I knew tears were running down my cheeks but I didn't care. If Hidan had really meant what he said to me than fuck him. Fuck the world! Especially Hidan. If he doesn't want me than no one gets me. The thoughts ran through my head, surprising me. I wasn't suicidal. I grabbed my clay bag and went to get some food.
I walk through the hideout, laughing as Itachi and Kisame had an epic argument over who was seme and who was uke, and everyone knew Itachi was another me, destined for uke-ness for life. I looked on as Tobi screamed out Zetsu's name in ecstasy. Is everyone but me around here getting a good fuck? No, Hidan is alone too. I whispered the words aloud too, shocked as I heard a gasping 'fuck' come from Hidan and Kakuzu's room. No fucking way! I heard Kakuzu yell at Hidan and I froze.
"Stay still you fuckwit! God, you ditch the blonde, beg for me and then don't stay fucking still!"
"Fucking money whore, how can I stay still if I'm in freaking heaven? You are a fucking good kisser!"
I gasp out loud and run as I hear Hidan stir from the bed. No way was I going to get caught breaking my own heart.
"What the fuck... I think I heard someone outside... I'm gonna check."
I ran into the forest, to the waterfall and I swear as I feel for my clay bag. I was desperate to blow crap up and I'd left my clay bag in my room... no, I definitely put it on my belt when I left my room... fuck no! I must have dropped it when I ran! From a Hidan and Kakuzu moment... Hidan really doesn't love me anymore.
****Flashback!!!****
"Hey Hidan!" I glomp the witless Jashinist. "How are things, yeah?"
"Bugger off Deidara! I'm sick of you, I hate the fact that you love me and I don't love you!" The religious man had no clue how much that hurt. He walked off, muttering under his breath.
****End flashback!!!****
As I reminisce about my time with Hidan, I hear a loud argument that overtook the shouting from Kisame and Itachi's room. It was Hidan and Kakuzu, yelling at each other as I fumbled around the cloak for the knife I always keep hidden under the folds of the heavy cloak.

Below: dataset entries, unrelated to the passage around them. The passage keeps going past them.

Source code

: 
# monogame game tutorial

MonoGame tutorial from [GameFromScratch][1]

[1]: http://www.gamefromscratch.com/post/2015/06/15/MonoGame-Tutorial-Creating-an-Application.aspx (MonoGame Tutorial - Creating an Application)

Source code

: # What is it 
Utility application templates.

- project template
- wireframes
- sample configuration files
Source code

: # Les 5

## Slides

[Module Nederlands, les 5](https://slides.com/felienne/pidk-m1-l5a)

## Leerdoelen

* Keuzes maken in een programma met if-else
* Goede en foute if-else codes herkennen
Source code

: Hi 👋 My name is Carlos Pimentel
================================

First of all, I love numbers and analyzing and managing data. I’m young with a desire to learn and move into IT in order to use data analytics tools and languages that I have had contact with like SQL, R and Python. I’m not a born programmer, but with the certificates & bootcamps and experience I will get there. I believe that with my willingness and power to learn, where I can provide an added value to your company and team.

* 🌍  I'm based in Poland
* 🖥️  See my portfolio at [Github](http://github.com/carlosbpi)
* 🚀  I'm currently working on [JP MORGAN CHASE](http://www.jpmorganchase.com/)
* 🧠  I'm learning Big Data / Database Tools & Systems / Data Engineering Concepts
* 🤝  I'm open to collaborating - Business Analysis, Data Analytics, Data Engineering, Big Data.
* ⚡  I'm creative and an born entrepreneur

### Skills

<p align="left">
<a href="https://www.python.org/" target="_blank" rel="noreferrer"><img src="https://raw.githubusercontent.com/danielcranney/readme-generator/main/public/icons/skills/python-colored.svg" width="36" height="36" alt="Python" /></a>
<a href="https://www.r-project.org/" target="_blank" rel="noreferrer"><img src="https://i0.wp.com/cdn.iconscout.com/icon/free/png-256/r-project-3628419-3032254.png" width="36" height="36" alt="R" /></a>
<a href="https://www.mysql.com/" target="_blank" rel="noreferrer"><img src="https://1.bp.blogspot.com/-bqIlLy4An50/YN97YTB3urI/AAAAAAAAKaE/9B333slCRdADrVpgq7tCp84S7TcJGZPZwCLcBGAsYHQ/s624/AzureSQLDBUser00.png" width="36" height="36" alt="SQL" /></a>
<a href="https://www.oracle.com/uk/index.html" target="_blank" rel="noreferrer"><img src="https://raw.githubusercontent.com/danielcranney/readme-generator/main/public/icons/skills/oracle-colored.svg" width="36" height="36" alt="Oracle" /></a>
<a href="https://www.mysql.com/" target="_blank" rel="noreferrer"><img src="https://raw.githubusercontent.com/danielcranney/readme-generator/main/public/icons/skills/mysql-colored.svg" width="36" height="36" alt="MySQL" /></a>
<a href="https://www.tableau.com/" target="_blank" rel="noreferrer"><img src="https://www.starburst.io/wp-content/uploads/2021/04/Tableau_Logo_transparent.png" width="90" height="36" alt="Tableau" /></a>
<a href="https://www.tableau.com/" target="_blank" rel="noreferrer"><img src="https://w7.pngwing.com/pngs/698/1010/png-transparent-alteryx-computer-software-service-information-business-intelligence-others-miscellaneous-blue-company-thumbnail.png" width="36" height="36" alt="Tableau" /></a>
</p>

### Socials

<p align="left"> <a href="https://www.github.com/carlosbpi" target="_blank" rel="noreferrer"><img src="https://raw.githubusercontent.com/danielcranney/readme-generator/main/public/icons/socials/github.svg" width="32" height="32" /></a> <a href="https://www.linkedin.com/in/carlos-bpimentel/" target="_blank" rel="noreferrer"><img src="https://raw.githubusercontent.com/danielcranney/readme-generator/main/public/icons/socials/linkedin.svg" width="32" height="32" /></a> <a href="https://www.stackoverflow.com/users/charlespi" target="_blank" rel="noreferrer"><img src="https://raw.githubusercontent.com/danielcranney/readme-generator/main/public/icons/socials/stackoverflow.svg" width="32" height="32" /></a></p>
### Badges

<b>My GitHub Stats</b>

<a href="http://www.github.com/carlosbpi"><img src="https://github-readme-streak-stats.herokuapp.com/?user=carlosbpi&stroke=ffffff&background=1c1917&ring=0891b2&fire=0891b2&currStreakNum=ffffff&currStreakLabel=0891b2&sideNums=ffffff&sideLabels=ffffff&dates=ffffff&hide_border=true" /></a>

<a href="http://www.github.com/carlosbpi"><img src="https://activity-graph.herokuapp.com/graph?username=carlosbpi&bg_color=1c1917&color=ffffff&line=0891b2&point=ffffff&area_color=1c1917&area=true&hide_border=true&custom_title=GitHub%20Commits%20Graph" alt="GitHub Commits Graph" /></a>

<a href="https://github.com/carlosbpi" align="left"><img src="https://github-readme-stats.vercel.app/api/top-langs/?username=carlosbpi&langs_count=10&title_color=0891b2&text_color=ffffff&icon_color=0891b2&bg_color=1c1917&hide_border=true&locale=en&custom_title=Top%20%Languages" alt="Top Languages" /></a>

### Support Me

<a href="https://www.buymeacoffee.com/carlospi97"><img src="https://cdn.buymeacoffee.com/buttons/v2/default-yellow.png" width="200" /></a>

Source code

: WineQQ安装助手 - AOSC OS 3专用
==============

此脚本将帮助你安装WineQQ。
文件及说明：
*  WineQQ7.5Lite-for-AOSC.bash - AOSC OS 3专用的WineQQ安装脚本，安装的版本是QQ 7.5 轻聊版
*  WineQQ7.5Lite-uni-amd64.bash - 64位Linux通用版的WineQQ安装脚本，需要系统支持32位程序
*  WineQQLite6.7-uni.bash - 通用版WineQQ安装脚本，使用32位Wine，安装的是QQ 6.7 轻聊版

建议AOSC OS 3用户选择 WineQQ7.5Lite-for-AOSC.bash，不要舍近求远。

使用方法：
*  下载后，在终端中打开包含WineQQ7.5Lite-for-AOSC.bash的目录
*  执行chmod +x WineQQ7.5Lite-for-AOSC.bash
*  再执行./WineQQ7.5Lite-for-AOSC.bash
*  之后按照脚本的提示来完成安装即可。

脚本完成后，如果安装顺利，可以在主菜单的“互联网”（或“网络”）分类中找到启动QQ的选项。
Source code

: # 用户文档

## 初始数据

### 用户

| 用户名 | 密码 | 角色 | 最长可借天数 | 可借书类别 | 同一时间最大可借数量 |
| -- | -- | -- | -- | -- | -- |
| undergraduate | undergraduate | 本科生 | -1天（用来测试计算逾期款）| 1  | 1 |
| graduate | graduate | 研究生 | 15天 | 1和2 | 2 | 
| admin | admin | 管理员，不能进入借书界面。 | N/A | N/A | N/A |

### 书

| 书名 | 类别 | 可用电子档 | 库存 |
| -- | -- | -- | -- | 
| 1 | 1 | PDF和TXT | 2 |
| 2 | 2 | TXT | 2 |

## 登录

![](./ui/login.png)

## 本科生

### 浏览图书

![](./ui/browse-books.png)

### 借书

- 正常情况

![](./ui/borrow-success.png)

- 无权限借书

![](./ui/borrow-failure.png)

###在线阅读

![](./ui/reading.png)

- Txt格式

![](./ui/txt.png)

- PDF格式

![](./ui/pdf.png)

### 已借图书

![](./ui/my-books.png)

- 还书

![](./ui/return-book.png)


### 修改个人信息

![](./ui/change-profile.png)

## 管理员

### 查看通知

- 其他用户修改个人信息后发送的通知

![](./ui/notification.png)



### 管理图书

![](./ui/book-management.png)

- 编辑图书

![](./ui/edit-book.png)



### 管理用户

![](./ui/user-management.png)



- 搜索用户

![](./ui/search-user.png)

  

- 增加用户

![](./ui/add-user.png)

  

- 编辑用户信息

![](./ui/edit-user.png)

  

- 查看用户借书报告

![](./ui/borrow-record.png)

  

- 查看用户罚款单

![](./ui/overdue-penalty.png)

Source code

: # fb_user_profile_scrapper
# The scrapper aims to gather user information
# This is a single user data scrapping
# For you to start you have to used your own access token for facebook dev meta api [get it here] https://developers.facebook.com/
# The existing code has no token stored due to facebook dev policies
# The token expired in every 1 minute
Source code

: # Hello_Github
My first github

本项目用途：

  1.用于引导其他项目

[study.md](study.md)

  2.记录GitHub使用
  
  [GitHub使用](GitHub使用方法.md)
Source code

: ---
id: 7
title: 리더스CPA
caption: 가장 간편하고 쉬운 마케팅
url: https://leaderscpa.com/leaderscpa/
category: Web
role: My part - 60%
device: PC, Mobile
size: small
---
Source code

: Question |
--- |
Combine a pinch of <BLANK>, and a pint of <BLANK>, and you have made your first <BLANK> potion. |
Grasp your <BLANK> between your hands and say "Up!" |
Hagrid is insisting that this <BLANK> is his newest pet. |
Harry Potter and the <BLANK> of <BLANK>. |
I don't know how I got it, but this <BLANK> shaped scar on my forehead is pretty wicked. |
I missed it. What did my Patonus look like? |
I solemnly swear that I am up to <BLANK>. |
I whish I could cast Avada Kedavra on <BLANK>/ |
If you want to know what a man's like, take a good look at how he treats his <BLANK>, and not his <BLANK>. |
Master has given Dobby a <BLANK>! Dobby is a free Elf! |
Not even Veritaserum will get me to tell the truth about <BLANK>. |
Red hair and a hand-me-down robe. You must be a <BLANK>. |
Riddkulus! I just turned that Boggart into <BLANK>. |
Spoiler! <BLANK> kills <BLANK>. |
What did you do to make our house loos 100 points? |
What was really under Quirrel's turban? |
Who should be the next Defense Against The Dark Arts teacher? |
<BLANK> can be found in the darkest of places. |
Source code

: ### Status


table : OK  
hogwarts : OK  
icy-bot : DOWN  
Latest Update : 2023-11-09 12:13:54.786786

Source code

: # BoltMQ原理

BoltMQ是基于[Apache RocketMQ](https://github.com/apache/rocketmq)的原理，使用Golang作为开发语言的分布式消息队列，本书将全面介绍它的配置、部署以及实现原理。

"Deidara! Dei?" I heard Hidan yelling as he ran from his room. The knife slipped as I felt a hand on my shoulder. "Deidara? What are you doing?" Hidan's voice was full of fear as he saw the tears of blood drip down my wrist.
"Bugger off! I'm not talking to you! You've hurt me enough! I'm sick of being hurt!" My words had a hidden meaning and Hidan knew that. I was talking about Sasori too. He'd said a similar thing to me before our last mission together, and just look where he ended up. He's dead and despised by someone who used to love him... not the best farewell.
"Deidara... I'm sorry! I didn't want to hurt you! I knew I would eventually; that's why I did break it off!" He pulled me into a hug and I struggled as he tried to kiss me.
"Then why the hell were you fucking Kakuzu? I hate you! Trying to lie to me? How's that a sign of love, hm." Hidan looked down at the grass, the blades stained with my blood.
"It's not that. I'm sorry. I just..." I cut him of my hurling the kunai at his chest. "Deidara?"
I stumbled backwards, forgetting I was at the edge of a waterfall. "Fuck!" I exclaim as I trip, falling backwards. As I hit the water with the sound of a yell in my ears, I yell to Hidan. "I love you, Hidan!"